START DATA SECTION
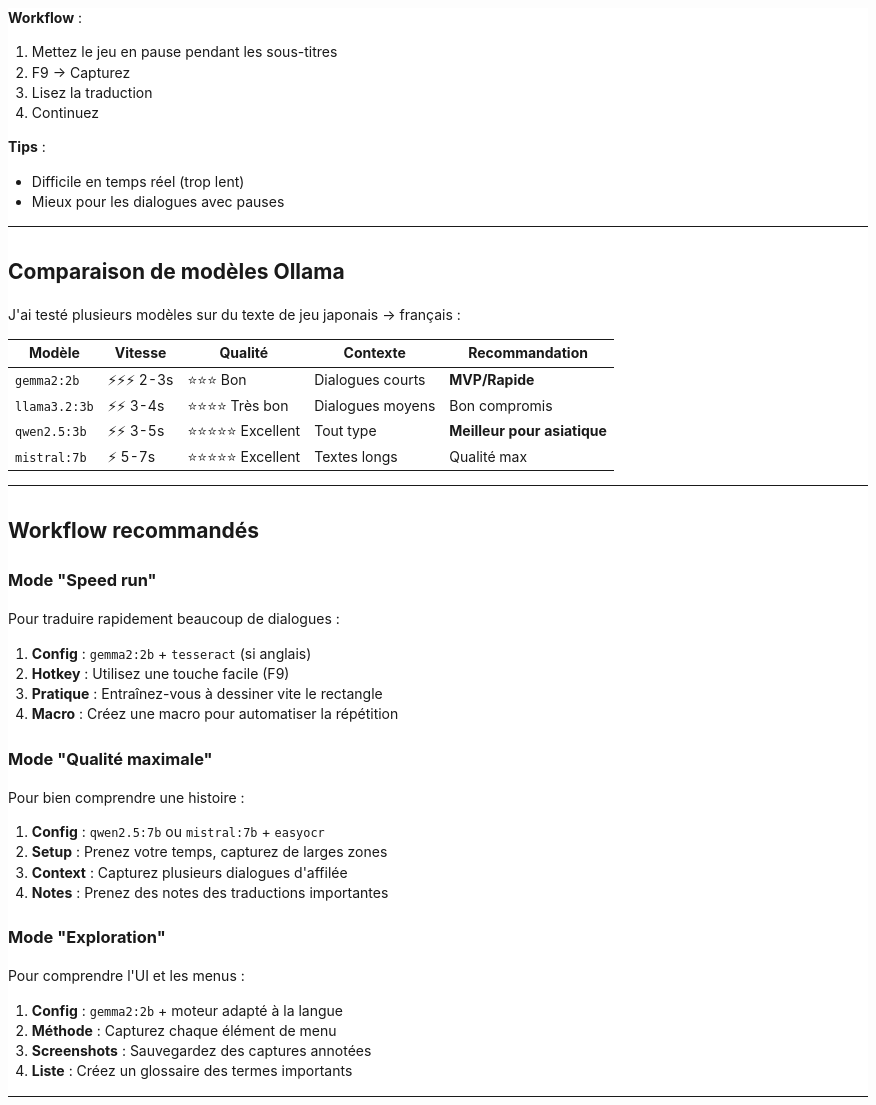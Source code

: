 **Workflow** :
1. Mettez le jeu en pause pendant les sous-titres
2. F9 → Capturez
3. Lisez la traduction
4. Continuez

**Tips** :
- Difficile en temps réel (trop lent)
- Mieux pour les dialogues avec pauses

---

## Comparaison de modèles Ollama

J'ai testé plusieurs modèles sur du texte de jeu japonais → français :

| Modèle | Vitesse | Qualité | Contexte | Recommandation |
|--------|---------|---------|----------|----------------|
| `gemma2:2b` | ⚡⚡⚡ 2-3s | ⭐⭐⭐ Bon | Dialogues courts | **MVP/Rapide** |
| `llama3.2:3b` | ⚡⚡ 3-4s | ⭐⭐⭐⭐ Très bon | Dialogues moyens | Bon compromis |
| `qwen2.5:3b` | ⚡⚡ 3-5s | ⭐⭐⭐⭐⭐ Excellent | Tout type | **Meilleur pour asiatique** |
| `mistral:7b` | ⚡ 5-7s | ⭐⭐⭐⭐⭐ Excellent | Textes longs | Qualité max |

---

## Workflow recommandés

### Mode "Speed run"

Pour traduire rapidement beaucoup de dialogues :

1. **Config** : `gemma2:2b` + `tesseract` (si anglais)
2. **Hotkey** : Utilisez une touche facile (F9)
3. **Pratique** : Entraînez-vous à dessiner vite le rectangle
4. **Macro** : Créez une macro pour automatiser la répétition

### Mode "Qualité maximale"

Pour bien comprendre une histoire :

1. **Config** : `qwen2.5:7b` ou `mistral:7b` + `easyocr`
2. **Setup** : Prenez votre temps, capturez de larges zones
3. **Context** : Capturez plusieurs dialogues d'affilée
4. **Notes** : Prenez des notes des traductions importantes

### Mode "Exploration"

Pour comprendre l'UI et les menus :

1. **Config** : `gemma2:2b` + moteur adapté à la langue
2. **Méthode** : Capturez chaque élément de menu
3. **Screenshots** : Sauvegardez des captures annotées
4. **Liste** : Créez un glossaire des termes importants

---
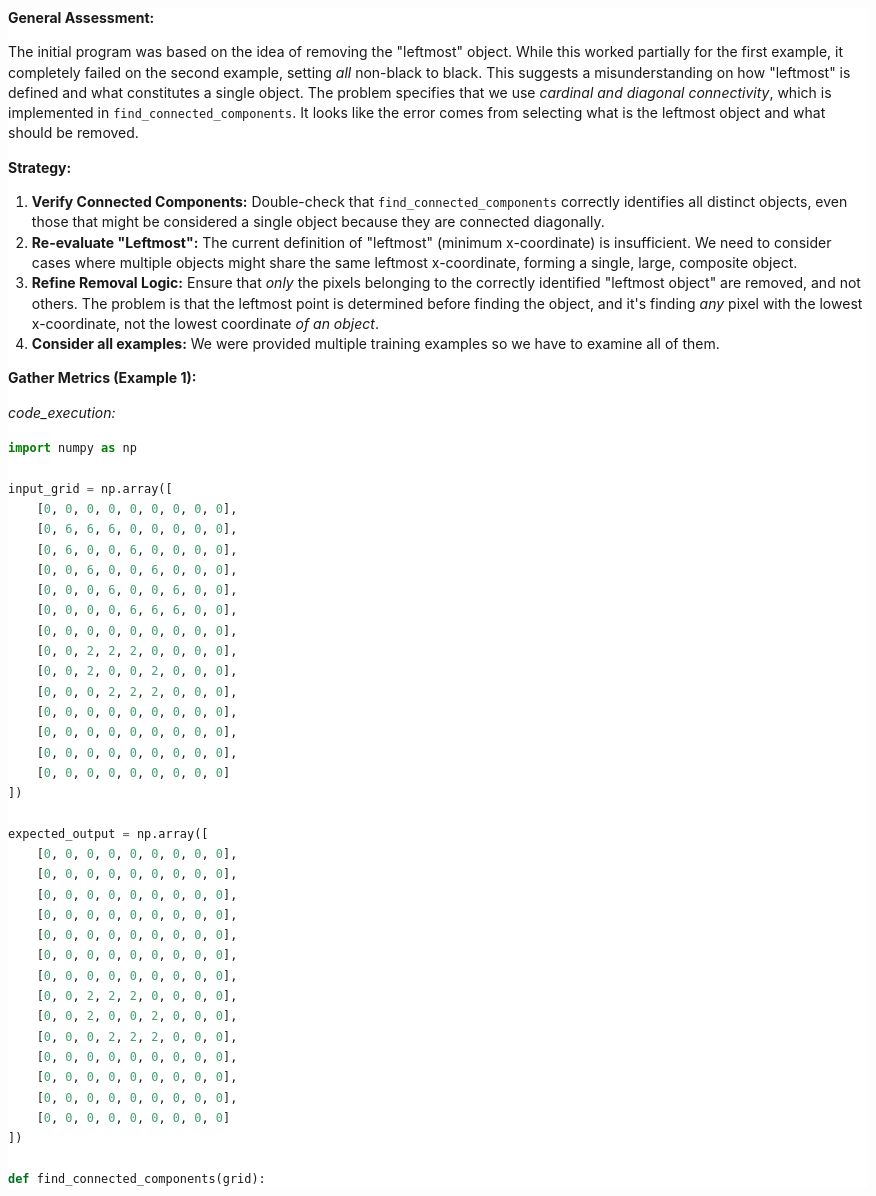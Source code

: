 **General Assessment:**

The initial program was based on the idea of removing the "leftmost" object. While this worked partially for the first example, it completely failed on the second example, setting *all* non-black to black. This suggests a misunderstanding on how "leftmost" is defined and what constitutes a single object. The problem specifies that we use *cardinal and diagonal connectivity*, which is implemented in `find_connected_components`. It looks like the error comes from selecting what is the leftmost object and what should be removed.

**Strategy:**

1.  **Verify Connected Components:** Double-check that `find_connected_components` correctly identifies all distinct objects, even those that might be considered a single object because they are connected diagonally.
2.  **Re-evaluate "Leftmost":** The current definition of "leftmost" (minimum x-coordinate) is insufficient. We need to consider cases where multiple objects might share the same leftmost x-coordinate, forming a single, large, composite object.
3.  **Refine Removal Logic:** Ensure that *only* the pixels belonging to the correctly identified "leftmost object" are removed, and not others. The problem is that the leftmost point is determined before finding the object, and it's finding *any* pixel with the lowest x-coordinate, not the lowest coordinate *of an object*.
4. **Consider all examples:** We were provided multiple training examples so we have to examine all of them.

**Gather Metrics (Example 1):**



*code_execution:*
```python
import numpy as np

input_grid = np.array([
    [0, 0, 0, 0, 0, 0, 0, 0, 0],
    [0, 6, 6, 6, 0, 0, 0, 0, 0],
    [0, 6, 0, 0, 6, 0, 0, 0, 0],
    [0, 0, 6, 0, 0, 6, 0, 0, 0],
    [0, 0, 0, 6, 0, 0, 6, 0, 0],
    [0, 0, 0, 0, 6, 6, 6, 0, 0],
    [0, 0, 0, 0, 0, 0, 0, 0, 0],
    [0, 0, 2, 2, 2, 0, 0, 0, 0],
    [0, 0, 2, 0, 0, 2, 0, 0, 0],
    [0, 0, 0, 2, 2, 2, 0, 0, 0],
    [0, 0, 0, 0, 0, 0, 0, 0, 0],
    [0, 0, 0, 0, 0, 0, 0, 0, 0],
    [0, 0, 0, 0, 0, 0, 0, 0, 0],
    [0, 0, 0, 0, 0, 0, 0, 0, 0]
])

expected_output = np.array([
    [0, 0, 0, 0, 0, 0, 0, 0, 0],
    [0, 0, 0, 0, 0, 0, 0, 0, 0],
    [0, 0, 0, 0, 0, 0, 0, 0, 0],
    [0, 0, 0, 0, 0, 0, 0, 0, 0],
    [0, 0, 0, 0, 0, 0, 0, 0, 0],
    [0, 0, 0, 0, 0, 0, 0, 0, 0],
    [0, 0, 0, 0, 0, 0, 0, 0, 0],
    [0, 0, 2, 2, 2, 0, 0, 0, 0],
    [0, 0, 2, 0, 0, 2, 0, 0, 0],
    [0, 0, 0, 2, 2, 2, 0, 0, 0],
    [0, 0, 0, 0, 0, 0, 0, 0, 0],
    [0, 0, 0, 0, 0, 0, 0, 0, 0],
    [0, 0, 0, 0, 0, 0, 0, 0, 0],
    [0, 0, 0, 0, 0, 0, 0, 0, 0]
])

def find_connected_components(grid):
```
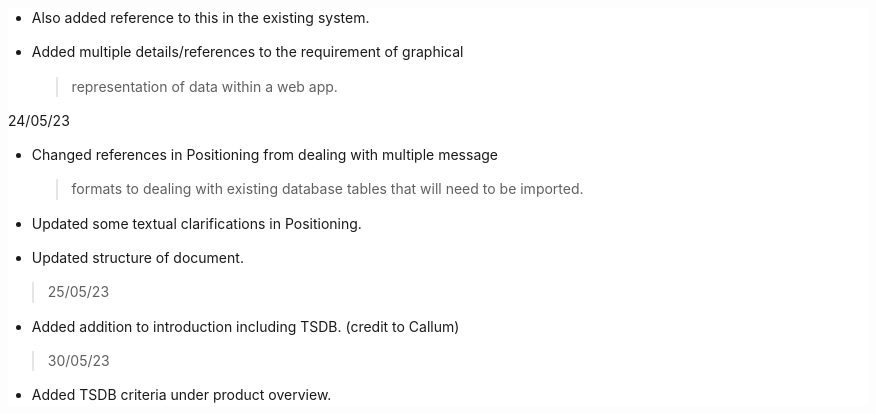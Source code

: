 - Also added reference to this in the existing system.

- Added multiple details/references to the requirement of graphical
  > representation of data within a web app.

24/05/23

- Changed references in Positioning from dealing with multiple message
  > formats to dealing with existing database tables that will need to
  > be imported.

- Updated some textual clarifications in Positioning.

- Updated structure of document.

> 25/05/23

- Added addition to introduction including TSDB. (credit to Callum)

> 30/05/23

- Added TSDB criteria under product overview.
END DATA SECTION
Looking at the data above, write out exactly the lines that start at the one containing "3. Lisez la traduction" and end at the one containing "J'ai testé plusieurs"; include both and nothing beyond.

3. Lisez la traduction
4. Continuez

**Tips** :
- Difficile en temps réel (trop lent)
- Mieux pour les dialogues avec pauses

---

## Comparaison de modèles Ollama

J'ai testé plusieurs modèles sur du texte de jeu japonais → français :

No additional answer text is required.